August 6th, 2008, 01:39 AM
Hi all, I am new to this site and hope maybe some of you have some advice. I have an 11 month old Male Cane Corso, which is an Italian Mastiff. He was flown here from Europe when he was 11 weeks old. I got him in Nov. 2007. He is a great dog and has always been a very laid back puppy but he hates being alone. We noticed about a week after we got him that he escaped from his crate which I returned and got a vari-kennel instead, he also broke the gate right off it. Well to make a long story short I had put him in a kennel this past weekend and he completely rubbed his nose raw. i dont even know why I left him cause I just felt sick to my stomach worrying about him. I have not been seperated from this dog since Nov. When I go out for under an hour I leave him a meat bone and he does ok but any longer than that and he will scratch at the garage door cause he thinks that he can get to us. I have tried phermones, kongs filled with peanut butter. Any info you can give, books or advice would be great cause I do not want to have to put him on anxiety drugs. My dog is just not happy unless he can see you. I did forgot to mention that he has not chewed anything in the house only scratched at the frame around the door so I had to wash white pay prints that were all over the house. He also whines and barks. I don't even try the kennel as I am afraid that he will hurt himself.
October 15th, 2008, 03:23 AM
October 15th, 2008, 09:38 PM
Have you tried lengthening the time away from your dog gently (increasing by small increments how much time you are apart from each other?)? Are you triggering anxiety with the same departure routine? Just something to think about. I've got my own probs with my Sophie. Good luck!
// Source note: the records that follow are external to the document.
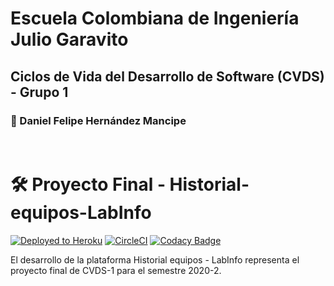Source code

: # Escuela Colombiana de Ingeniería Julio Garavito
## Ciclos de Vida del Desarrollo de Software (CVDS) - Grupo 1

### :pushpin: Daniel Felipe Hernández Mancipe

<br/>

# :hammer_and_wrench: Proyecto Final - Historial-equipos-LabInfo

[![Deployed to Heroku](https://www.herokucdn.com/deploy/button.png)](https://historial-equipos-labinfo.herokuapp.com/)
[![CircleCI](https://circleci.com/gh/danielhndz/Historial-equipos-LabInfo.svg?style=svg)](https://circleci.com/gh/danielhndz/Historial-equipos-LabInfo)
[![Codacy Badge](https://app.codacy.com/project/badge/Grade/1e7454cef0a348bb8a2e946772b64883)](https://www.codacy.com/gh/2020-2-PROYCVDS-ONLYFANS/Historial-equipos-LabInfo/dashboard?utm_source=github.com&amp;utm_medium=referral&amp;utm_content=2020-2-PROYCVDS-ONLYFANS/Historial-equipos-LabInfo&amp;utm_campaign=Badge_Grade)

El desarrollo de la plataforma Historial equipos - LabInfo representa el proyecto final de CVDS-1 para el semestre 2020-2.
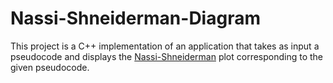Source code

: # Nassi-Shneiderman-Diagram
This project is a C++ implementation of an application that takes as input a pseudocode and displays the [Nassi-Shneiderman](https://en.wikipedia.org/wiki/Nassi%E2%80%93Shneiderman_diagram) plot corresponding to the given pseudocode.

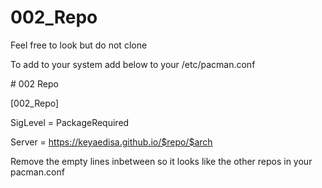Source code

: # 002_Repo
Feel free to look but do not clone


To add to your system add below to your /etc/pacman.conf

\# 002 Repo

[002_Repo]

SigLevel = PackageRequired

Server = https://keyaedisa.github.io/$repo/$arch

Remove the empty lines inbetween so it looks like the other repos in your pacman.conf
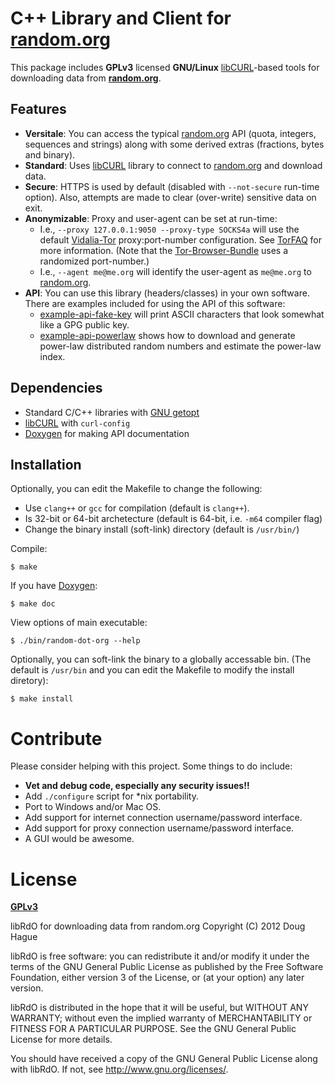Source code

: # C++ Library and Client for [random.org](https://www.random.org)
This package includes **GPLv3** licensed **GNU/Linux** [libCURL](http://curl.haxx.se/)-based
tools for downloading data from **[random.org](https://www.random.org)**.

## Features
* **Versitale**: You can access the typical [random.org](https://www.random.org) 
  API (quota, integers, sequences and strings) along with some derived extras 
  (fractions, bytes and binary).
* **Standard**: Uses [libCURL](http://curl.haxx.se/) library to connect to 
  [random.org](https://www.random.org) and download data. 
* **Secure**: HTTPS is used by default (disabled with `--not-secure` run-time option). 
  Also, attempts are made to clear (over-write) sensitive data on exit.
* **Anonymizable**: Proxy and user-agent can be set at run-time: 
    * I.e., `--proxy 127.0.0.1:9050 --proxy-type SOCKS4a` will use the default 
	[Vidalia-Tor](https://www.torproject.org/projects/vidalia) proxy:port-number configuration.
	See [TorFAQ](https://trac.torproject.org/projects/tor/wiki/doc/TorFAQ#SOCKSAndDNS) for 
	more information. (Note that the [Tor-Browser-Bundle](https://www.torproject.org/projects/torbrowser.html) 
	uses a randomized port-number.)
	* I.e., `--agent me@me.org` will identify the user-agent as `me@me.org` to 
	[random.org](https://www.random.org).
* **API**: You can use this library (headers/classes) in your own software. 
 There are examples included for using the API of this software: 
    * [example-api-fake-key](https://github.com/doughague/random-dot-org/blob/master/src/example-api-fake-key.cxx) 
	will print ASCII characters that look somewhat like a GPG public key.
    * [example-api-powerlaw](https://github.com/doughague/random-dot-org/blob/master/src/example-api-powerlaw.cxx)
	shows how to download and generate power-law distributed random numbers and estimate the power-law index.

## Dependencies
* Standard C/C++ libraries with [GNU getopt](https://www.gnu.org/software/libc/manual/html_node/Getopt.html)
* [libCURL](http://curl.haxx.se/) with `curl-config`
* [Doxygen](http://www.stack.nl/~dimitri/doxygen/) for making API documentation

## Installation
Optionally, you can edit the Makefile to change the following:
* Use `clang++` or `gcc` for compilation (default is `clang++`).
* Is 32-bit or 64-bit archetecture (default is 64-bit, i.e. `-m64` compiler flag)
* Change the binary install (soft-link) directory (default is `/usr/bin/`)

Compile:

    $ make

If you have [Doxygen](http://www.stack.nl/~dimitri/doxygen/):

    $ make doc

View options of main executable:

    $ ./bin/random-dot-org --help

Optionally, you can soft-link the binary to a globally accessable bin. 
(The default is `/usr/bin` and you can edit the Makefile to modify the install diretory):

	$ make install

# Contribute
Please consider helping with this project. Some things to do include:
* **Vet and debug code, especially any security issues!!**
* Add `./configure` script for *nix portability.
* Port to Windows and/or Mac OS.
* Add support for internet connection username/password interface.
* Add support for proxy connection username/password interface.
* A GUI would be awesome.

# License
**[GPLv3](https://www.gnu.org/licenses/gpl.html)**

libRdO for downloading data from random.org
Copyright (C) 2012 Doug Hague

libRdO is free software: you can redistribute it and/or modify
it under the terms of the GNU General Public License as published by
the Free Software Foundation, either version 3 of the License, or
(at your option) any later version.

libRdO is distributed in the hope that it will be useful,
but WITHOUT ANY WARRANTY; without even the implied warranty of
MERCHANTABILITY or FITNESS FOR A PARTICULAR PURPOSE.  See the
GNU General Public License for more details.

You should have received a copy of the GNU General Public License
along with libRdO.  If not, see <http://www.gnu.org/licenses/>.
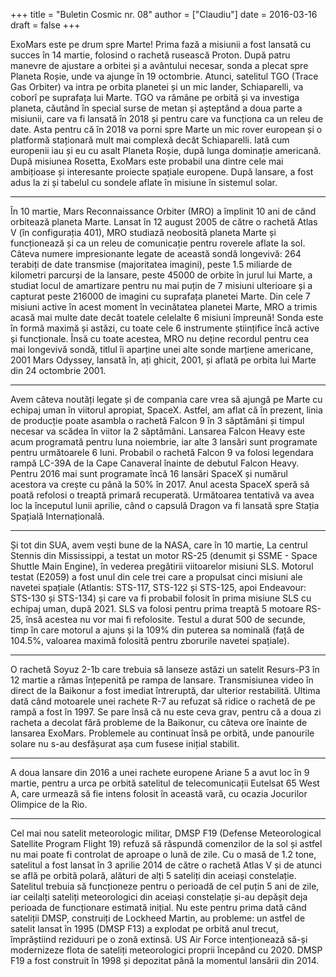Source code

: +++
title = "Buletin Cosmic nr. 08"
author = ["Claudiu"]
date = 2016-03-16
draft = false
+++

ExoMars este pe drum spre Marte! Prima fază a misiunii a fost lansată cu succes în 14 martie, folosind o rachetă rusească Proton. După patru manevre de ajustare a orbitei și a avântului necesar, sonda a plecat spre Planeta Roșie, unde va ajunge în 19 octombrie. Atunci, satelitul TGO (Trace Gas Orbiter) va intra pe orbita planetei și un mic lander, Schiaparelli, va coborî pe suprafața lui Marte. TGO va rămâne pe orbită și va investiga planeta, căutând în special surse de metan și așteptând a doua parte a misiunii, care va fi lansată în 2018 și pentru care va funcționa ca un releu de date. Asta pentru că în 2018 va porni spre Marte un mic rover european și o platformă staționară mult mai complexă decât Schiaparelli. Iată cum europenii iau și eu cu asalt Planeta Roșie, după lunga dominație americană. După misiunea Rosetta, ExoMars este probabil una dintre cele mai ambițioase și interesante proiecte spațiale europene. După lansare, a fost adus la zi și tabelul cu sondele aflate în misiune în sistemul solar.

---

În 10 martie, Mars Reconnaissance Orbiter (MRO) a împlinit 10 ani de când orbitează planeta Marte. Lansat în 12 august 2005 de către o rachetă Atlas V (în configurația 401), MRO studiază neobosită planeta Marte și funcționează și ca un releu de comunicație pentru roverele aflate la sol. Câteva numere impresionante legate de această sondă longevivă: 264 terabiți de date transmise (majoritatea imagini), peste 1.5 miliarde de kilometri parcurși de la lansare, peste 45000 de orbite în jurul lui Marte, a studiat locul de amartizare pentru nu mai puțin de 7 misiuni ulterioare și a capturat peste 216000 de imagini cu suprafața planetei Marte. Din cele 7 misiuni active în acest moment în vecinătatea planetei Marte, MRO a trimis acasă mai multe date decât toatele celelalte 6 misiuni împreună! Sonda este în formă maximă și astăzi, cu toate cele 6 instrumente științifice încă active și funcționale. Însă cu toate acestea, MRO nu deține recordul pentru cea mai longevivă sondă, titlul îi aparține unei alte sonde marțiene americane, 2001 Mars Odyssey, lansată în, ați ghicit, 2001, și aflată pe orbita lui Marte din 24 octombrie 2001.

---

Avem câteva noutăți legate și de compania care vrea să ajungă pe Marte cu echipaj uman în viitorul apropiat, SpaceX. Astfel, am aflat că în prezent, linia de producție poate asambla o rachetă Falcon 9 în 3 săptămâni și timpul necesar va scădea în viitor la 2 săptămâni. Lansarea Falcon Heavy este acum programată pentru luna noiembrie, iar alte 3 lansări sunt programate pentru următoarele 6 luni. Probabil o rachetă Falcon 9 va folosi legendara rampă LC-39A de la Cape Canaveral înainte de debutul Falcon Heavy. Pentru 2016 mai sunt programate încă 16 lansări SpaceX și numărul acestora va crește cu până la 50% în 2017. Anul acesta SpaceX speră să poată refolosi o treaptă primară recuperată. Următoarea tentativă va avea loc la începutul lunii aprilie, când o capsulă Dragon va fi lansată spre Stația Spațială Internațională.

---

Și tot din SUA, avem vești bune de la NASA, care în 10 martie, La centrul Stennis din Mississippi, a testat un motor RS-25 (denumit și SSME - Space Shuttle Main Engine), în vederea pregătirii viitoarelor misiuni SLS. Motorul testat (E2059) a fost unul din cele trei care a propulsat cinci misiuni ale navetei spațiale (Atlantis: STS-117, STS-122 și STS-125, apoi Endeavour: STS-130 și STS-134) și care va fi probabil folosit în prima misiune SLS cu echipaj uman, după 2021. SLS va folosi pentru prima treaptă 5 motoare RS-25, însă acestea nu vor mai fi refolosite. Testul a durat 500 de secunde, timp în care motorul a ajuns și la 109% din puterea sa nominală (față de 104.5%, valoarea maximă folosită pentru zborurile navetei spațiale).

---

O rachetă Soyuz 2-1b care trebuia să lanseze astăzi un satelit Resurs-P3 în 12 martie a rămas înțepenită pe rampa de lansare. Transmisiunea video în direct de la Baikonur a fost imediat întreruptă, dar ulterior restabilită. Ultima dată când motoarele unei rachete R-7 au refuzat să ridice o rachetă de pe rampă a fost în 1997. Se pare însă că nu este ceva grav, pentru că a doua zi racheta a decolat fără probleme de la Baikonur, cu câteva ore înainte de lansarea ExoMars. Problemele au continuat însă pe orbită, unde panourile solare nu s-au desfășurat așa cum fusese inițial stabilit.

---

A doua lansare din 2016 a unei rachete europene Ariane 5 a avut loc în 9 martie, pentru a urca pe orbită satelitul de telecomunicații Eutelsat 65 West A, care urmează să fie intens folosit în această vară, cu ocazia Jocurilor Olimpice de la Rio.

---

Cel mai nou satelit meteorologic militar, DMSP F19 (Defense Meteorological Satellite Program Flight 19) refuză să răspundă comenzilor de la sol și astfel nu mai poate fi controlat de aproape o lună de zile. Cu o masă de 1.2 tone, satelitul a fost lansat în 3 aprilie 2014 de către o rachetă Atlas V și de atunci se află pe orbită polară, alături de alți 5 sateliți din aceiași constelație. Satelitul trebuia să funcționeze pentru o perioadă de cel puțin 5 ani de zile, iar ceilalți sateliți meteorologici din aceiași constelație și-au depășit deja perioada de funcționare estimată inițial. Nu este pentru prima dată când sateliții DMSP, construiți de Lockheed Martin, au probleme: un astfel de satelit lansat în 1995 (DMSP F13) a explodat pe orbită anul trecut, împrăștiind reziduuri pe o zonă extinsă. US Air Force intenționează să-și modernizeze flota de sateliți meteorologici proprii începând cu 2020. DMSP F19 a fost construit în 1998 și depozitat până la momentul lansării din 2014.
October 15th, 2008, 11:47 PM
I had this problem with my dog when we moved, dealing with it required a lot of restraint.
When I would get home, my first reaction was to go to my dog and calm her down and reassure her that everything was OK. But this is the worst thing you can do for a dog with separation anxiety. It's hard, but when you get home and your dog is excited and seeking reassurance you have to ignore him. Which means no eye contact, petting or anything until he reaches an appropriate level of calm. Once he is calm you can praise him all you want.
The same goes for when you leave the house. You need to treat your leaving as no big deal. Which means no petting, goodbyes or treats. Get what you need ready a little beforehand, put your dog somewhere he will be entertained and wont injure himself (do it without talking to him) and then go.
See, in dog language petting and fussing over a dog when they are upset isn't saying "I'm sorry, I missed you, too." but rather "You were right to be upset. Something horrible could have happened."
You can also give it a few practice runs with varied lengths of time away. My dog managed to get the point in about a week or so. And she had been so bad she would urinate on the floor if she thought I was even contemplating leaving. She still gets a little upset when she sees me get my shoes, but she deals with it well.